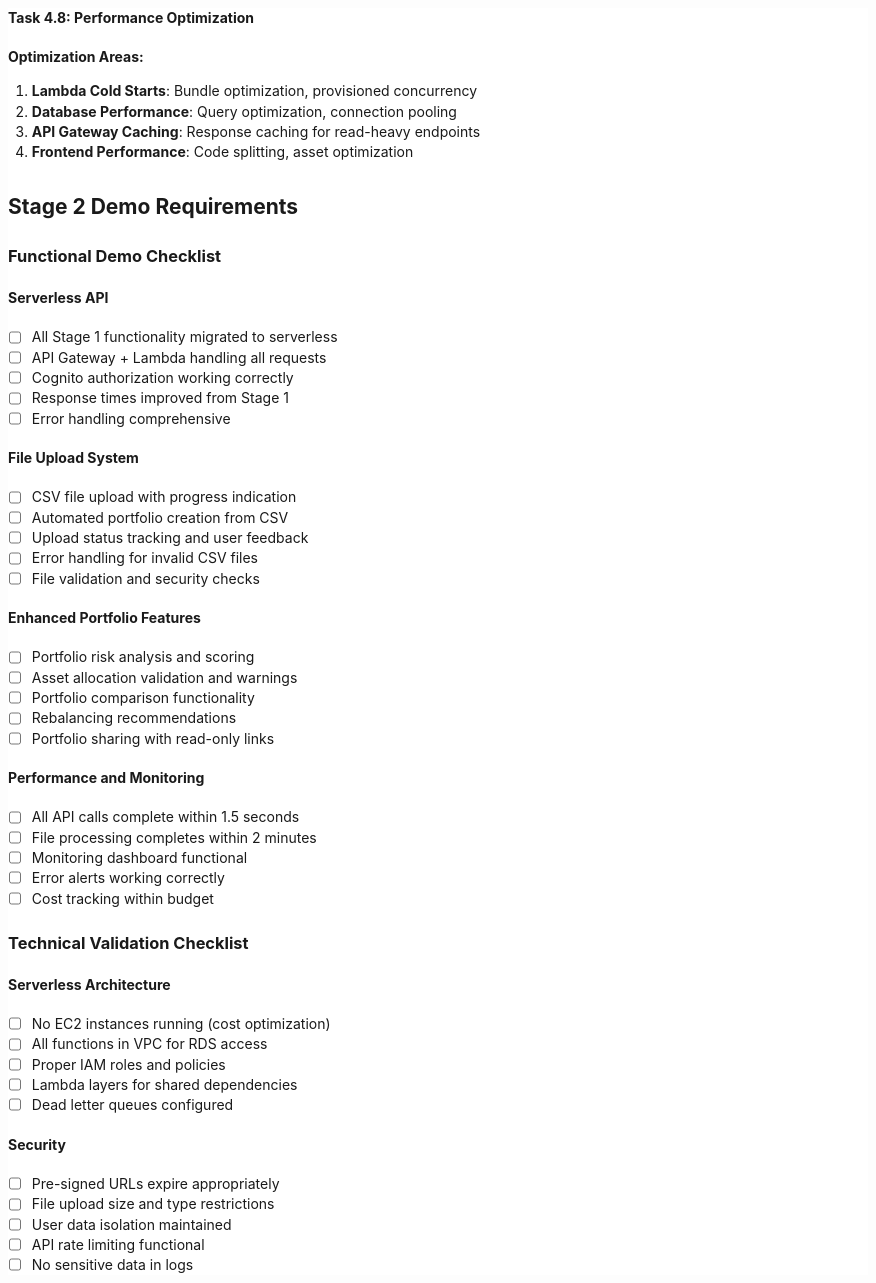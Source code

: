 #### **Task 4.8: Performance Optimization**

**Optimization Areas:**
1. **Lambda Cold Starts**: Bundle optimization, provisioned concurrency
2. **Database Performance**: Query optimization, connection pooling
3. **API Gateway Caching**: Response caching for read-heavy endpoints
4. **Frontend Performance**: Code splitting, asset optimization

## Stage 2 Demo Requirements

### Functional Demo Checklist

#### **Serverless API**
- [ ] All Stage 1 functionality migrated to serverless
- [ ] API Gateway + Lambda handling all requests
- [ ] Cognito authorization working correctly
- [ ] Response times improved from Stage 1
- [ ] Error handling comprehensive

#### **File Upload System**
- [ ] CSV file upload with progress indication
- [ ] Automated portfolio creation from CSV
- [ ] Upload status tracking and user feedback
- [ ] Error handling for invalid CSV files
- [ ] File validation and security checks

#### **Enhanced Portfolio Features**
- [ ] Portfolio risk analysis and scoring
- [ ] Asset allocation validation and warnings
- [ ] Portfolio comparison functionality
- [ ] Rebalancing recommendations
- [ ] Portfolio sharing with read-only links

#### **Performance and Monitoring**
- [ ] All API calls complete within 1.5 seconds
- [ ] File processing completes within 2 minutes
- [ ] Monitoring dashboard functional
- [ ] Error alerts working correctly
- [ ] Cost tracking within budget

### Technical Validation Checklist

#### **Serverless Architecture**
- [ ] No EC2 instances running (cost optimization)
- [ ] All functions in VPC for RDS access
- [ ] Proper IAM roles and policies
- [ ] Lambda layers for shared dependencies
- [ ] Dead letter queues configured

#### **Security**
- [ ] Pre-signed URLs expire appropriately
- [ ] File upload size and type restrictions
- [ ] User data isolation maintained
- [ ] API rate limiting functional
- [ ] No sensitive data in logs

⁂

Your goal -> Your response should hold only an exact copy of the lines above, from the one containing "- [ ] User data isolation maintained" through the end of the entries.

Reply ->
- [ ] User data isolation maintained
- [ ] API rate limiting functional
- [ ] No sensitive data in logs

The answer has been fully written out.